*TASK DETAILS*
Would you give again, exactly, the lines running from the line with "- ✅ 2+ paid conversions" to the end of the data below, both included?

*DATASET ENTRIES*
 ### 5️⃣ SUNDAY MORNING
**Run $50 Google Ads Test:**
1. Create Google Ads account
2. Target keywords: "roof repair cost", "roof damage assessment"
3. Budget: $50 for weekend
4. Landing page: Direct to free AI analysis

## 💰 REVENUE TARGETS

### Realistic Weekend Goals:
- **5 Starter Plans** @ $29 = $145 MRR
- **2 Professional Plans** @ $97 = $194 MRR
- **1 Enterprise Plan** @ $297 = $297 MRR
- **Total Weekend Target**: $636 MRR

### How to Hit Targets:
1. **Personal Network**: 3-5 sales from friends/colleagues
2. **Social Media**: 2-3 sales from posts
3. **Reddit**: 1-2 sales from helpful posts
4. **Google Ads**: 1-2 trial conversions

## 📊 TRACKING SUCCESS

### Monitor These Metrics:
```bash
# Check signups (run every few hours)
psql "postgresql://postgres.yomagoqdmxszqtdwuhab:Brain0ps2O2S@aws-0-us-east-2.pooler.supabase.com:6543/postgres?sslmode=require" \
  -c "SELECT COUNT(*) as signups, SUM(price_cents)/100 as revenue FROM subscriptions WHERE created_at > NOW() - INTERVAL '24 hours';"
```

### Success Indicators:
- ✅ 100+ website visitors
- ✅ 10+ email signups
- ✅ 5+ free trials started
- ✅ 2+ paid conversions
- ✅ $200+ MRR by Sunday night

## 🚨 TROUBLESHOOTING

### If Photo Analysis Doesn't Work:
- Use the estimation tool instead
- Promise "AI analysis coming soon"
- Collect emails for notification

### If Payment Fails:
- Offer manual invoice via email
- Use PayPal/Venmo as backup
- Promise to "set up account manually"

*ANSWER*
- ✅ 2+ paid conversions
- ✅ $200+ MRR by Sunday night

## 🚨 TROUBLESHOOTING

### If Photo Analysis Doesn't Work:
- Use the estimation tool instead
- Promise "AI analysis coming soon"
- Collect emails for notification

### If Payment Fails:
- Offer manual invoice via email
- Use PayPal/Venmo as backup
- Promise to "set up account manually"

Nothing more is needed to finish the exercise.